- _What you are asked to do_
Exactly as written, set down every entry once more.

****************************************

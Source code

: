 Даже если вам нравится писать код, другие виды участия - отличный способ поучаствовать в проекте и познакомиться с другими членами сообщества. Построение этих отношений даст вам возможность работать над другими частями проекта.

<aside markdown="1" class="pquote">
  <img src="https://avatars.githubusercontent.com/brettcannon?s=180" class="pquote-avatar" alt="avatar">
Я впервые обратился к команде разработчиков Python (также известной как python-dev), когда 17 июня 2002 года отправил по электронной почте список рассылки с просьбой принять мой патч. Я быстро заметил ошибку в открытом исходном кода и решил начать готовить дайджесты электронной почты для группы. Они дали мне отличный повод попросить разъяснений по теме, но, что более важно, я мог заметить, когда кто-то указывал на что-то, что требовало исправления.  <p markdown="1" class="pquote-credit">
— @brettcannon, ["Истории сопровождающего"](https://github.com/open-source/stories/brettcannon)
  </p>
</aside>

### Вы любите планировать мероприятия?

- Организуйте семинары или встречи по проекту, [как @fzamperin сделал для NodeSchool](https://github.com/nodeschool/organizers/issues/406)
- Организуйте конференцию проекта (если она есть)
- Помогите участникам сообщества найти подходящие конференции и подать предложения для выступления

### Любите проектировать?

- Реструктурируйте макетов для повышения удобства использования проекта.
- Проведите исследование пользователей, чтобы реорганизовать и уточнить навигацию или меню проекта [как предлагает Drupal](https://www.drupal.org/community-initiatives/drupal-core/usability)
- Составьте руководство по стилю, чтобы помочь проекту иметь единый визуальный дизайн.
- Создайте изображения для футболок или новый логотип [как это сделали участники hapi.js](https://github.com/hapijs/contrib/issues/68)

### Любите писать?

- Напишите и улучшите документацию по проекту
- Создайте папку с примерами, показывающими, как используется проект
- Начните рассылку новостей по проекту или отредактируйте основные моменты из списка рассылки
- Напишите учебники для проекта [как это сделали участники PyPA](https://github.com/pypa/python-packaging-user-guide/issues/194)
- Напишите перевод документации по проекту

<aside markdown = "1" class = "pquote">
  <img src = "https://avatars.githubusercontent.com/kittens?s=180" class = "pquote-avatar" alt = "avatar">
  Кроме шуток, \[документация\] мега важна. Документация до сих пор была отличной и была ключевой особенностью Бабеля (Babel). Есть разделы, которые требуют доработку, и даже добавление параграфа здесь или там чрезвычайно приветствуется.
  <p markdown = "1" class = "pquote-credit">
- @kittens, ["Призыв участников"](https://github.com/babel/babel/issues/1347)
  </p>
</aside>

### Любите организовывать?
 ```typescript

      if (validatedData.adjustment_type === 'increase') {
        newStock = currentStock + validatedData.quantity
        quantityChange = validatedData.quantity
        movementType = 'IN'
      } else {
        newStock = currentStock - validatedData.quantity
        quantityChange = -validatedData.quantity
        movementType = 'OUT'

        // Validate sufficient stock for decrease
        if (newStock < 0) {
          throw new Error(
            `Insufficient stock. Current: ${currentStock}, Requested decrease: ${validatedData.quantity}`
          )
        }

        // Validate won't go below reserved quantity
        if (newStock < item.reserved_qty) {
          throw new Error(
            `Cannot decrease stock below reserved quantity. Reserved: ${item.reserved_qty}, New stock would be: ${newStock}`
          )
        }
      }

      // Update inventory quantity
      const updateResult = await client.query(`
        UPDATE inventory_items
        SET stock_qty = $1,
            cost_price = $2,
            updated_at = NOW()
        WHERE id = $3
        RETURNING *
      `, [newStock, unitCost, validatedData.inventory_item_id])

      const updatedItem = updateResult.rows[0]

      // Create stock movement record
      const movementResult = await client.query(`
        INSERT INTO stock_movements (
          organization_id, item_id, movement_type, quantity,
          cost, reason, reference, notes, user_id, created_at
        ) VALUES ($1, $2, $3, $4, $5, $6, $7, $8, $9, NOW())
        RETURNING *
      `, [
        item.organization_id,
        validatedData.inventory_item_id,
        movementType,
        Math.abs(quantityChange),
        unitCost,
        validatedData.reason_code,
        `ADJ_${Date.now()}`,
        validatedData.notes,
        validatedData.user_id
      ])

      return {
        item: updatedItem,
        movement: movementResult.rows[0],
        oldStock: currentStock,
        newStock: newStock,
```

****************************************

- _Solution to this problem_
Source code

: Даже если вам нравится писать код, другие виды участия - отличный способ поучаствовать в проекте и познакомиться с другими членами сообщества. Построение этих отношений даст вам возможность работать над другими частями проекта.

<aside markdown="1" class="pquote">
  <img src="https://avatars.githubusercontent.com/brettcannon?s=180" class="pquote-avatar" alt="avatar">
Я впервые обратился к команде разработчиков Python (также известной как python-dev), когда 17 июня 2002 года отправил по электронной почте список рассылки с просьбой принять мой патч. Я быстро заметил ошибку в открытом исходном кода и решил начать готовить дайджесты электронной почты для группы. Они дали мне отличный повод попросить разъяснений по теме, но, что более важно, я мог заметить, когда кто-то указывал на что-то, что требовало исправления.  <p markdown="1" class="pquote-credit">
— @brettcannon, ["Истории сопровождающего"](https://github.com/open-source/stories/brettcannon)
  </p>
</aside>

### Вы любите планировать мероприятия?

- Организуйте семинары или встречи по проекту, [как @fzamperin сделал для NodeSchool](https://github.com/nodeschool/organizers/issues/406)
- Организуйте конференцию проекта (если она есть)
- Помогите участникам сообщества найти подходящие конференции и подать предложения для выступления

### Любите проектировать?

- Реструктурируйте макетов для повышения удобства использования проекта.
- Проведите исследование пользователей, чтобы реорганизовать и уточнить навигацию или меню проекта [как предлагает Drupal](https://www.drupal.org/community-initiatives/drupal-core/usability)
- Составьте руководство по стилю, чтобы помочь проекту иметь единый визуальный дизайн.
- Создайте изображения для футболок или новый логотип [как это сделали участники hapi.js](https://github.com/hapijs/contrib/issues/68)

### Любите писать?

- Напишите и улучшите документацию по проекту
- Создайте папку с примерами, показывающими, как используется проект
- Начните рассылку новостей по проекту или отредактируйте основные моменты из списка рассылки
- Напишите учебники для проекта [как это сделали участники PyPA](https://github.com/pypa/python-packaging-user-guide/issues/194)
- Напишите перевод документации по проекту

<aside markdown = "1" class = "pquote">
  <img src = "https://avatars.githubusercontent.com/kittens?s=180" class = "pquote-avatar" alt = "avatar">
  Кроме шуток, \[документация\] мега важна. Документация до сих пор была отличной и была ключевой особенностью Бабеля (Babel). Есть разделы, которые требуют доработку, и даже добавление параграфа здесь или там чрезвычайно приветствуется.
  <p markdown = "1" class = "pquote-credit">
- @kittens, ["Призыв участников"](https://github.com/babel/babel/issues/1347)
  </p>
</aside>

### Любите организовывать?
 ```typescript

      if (validatedData.adjustment_type === 'increase') {
        newStock = currentStock + validatedData.quantity
        quantityChange = validatedData.quantity
        movementType = 'IN'
      } else {
        newStock = currentStock - validatedData.quantity
        quantityChange = -validatedData.quantity
        movementType = 'OUT'

        // Validate sufficient stock for decrease
        if (newStock < 0) {
          throw new Error(
            `Insufficient stock. Current: ${currentStock}, Requested decrease: ${validatedData.quantity}`
          )
        }

        // Validate won't go below reserved quantity
        if (newStock < item.reserved_qty) {
          throw new Error(
            `Cannot decrease stock below reserved quantity. Reserved: ${item.reserved_qty}, New stock would be: ${newStock}`
          )
        }
      }

      // Update inventory quantity
      const updateResult = await client.query(`
        UPDATE inventory_items
        SET stock_qty = $1,
            cost_price = $2,
            updated_at = NOW()
        WHERE id = $3
        RETURNING *
      `, [newStock, unitCost, validatedData.inventory_item_id])

      const updatedItem = updateResult.rows[0]

      // Create stock movement record
      const movementResult = await client.query(`
        INSERT INTO stock_movements (
          organization_id, item_id, movement_type, quantity,
          cost, reason, reference, notes, user_id, created_at
        ) VALUES ($1, $2, $3, $4, $5, $6, $7, $8, $9, NOW())
        RETURNING *
      `, [
        item.organization_id,
        validatedData.inventory_item_id,
        movementType,
        Math.abs(quantityChange),
        unitCost,
        validatedData.reason_code,
        `ADJ_${Date.now()}`,
        validatedData.notes,
        validatedData.user_id
      ])

      return {
        item: updatedItem,
        movement: movementResult.rows[0],
        oldStock: currentStock,
        newStock: newStock,
```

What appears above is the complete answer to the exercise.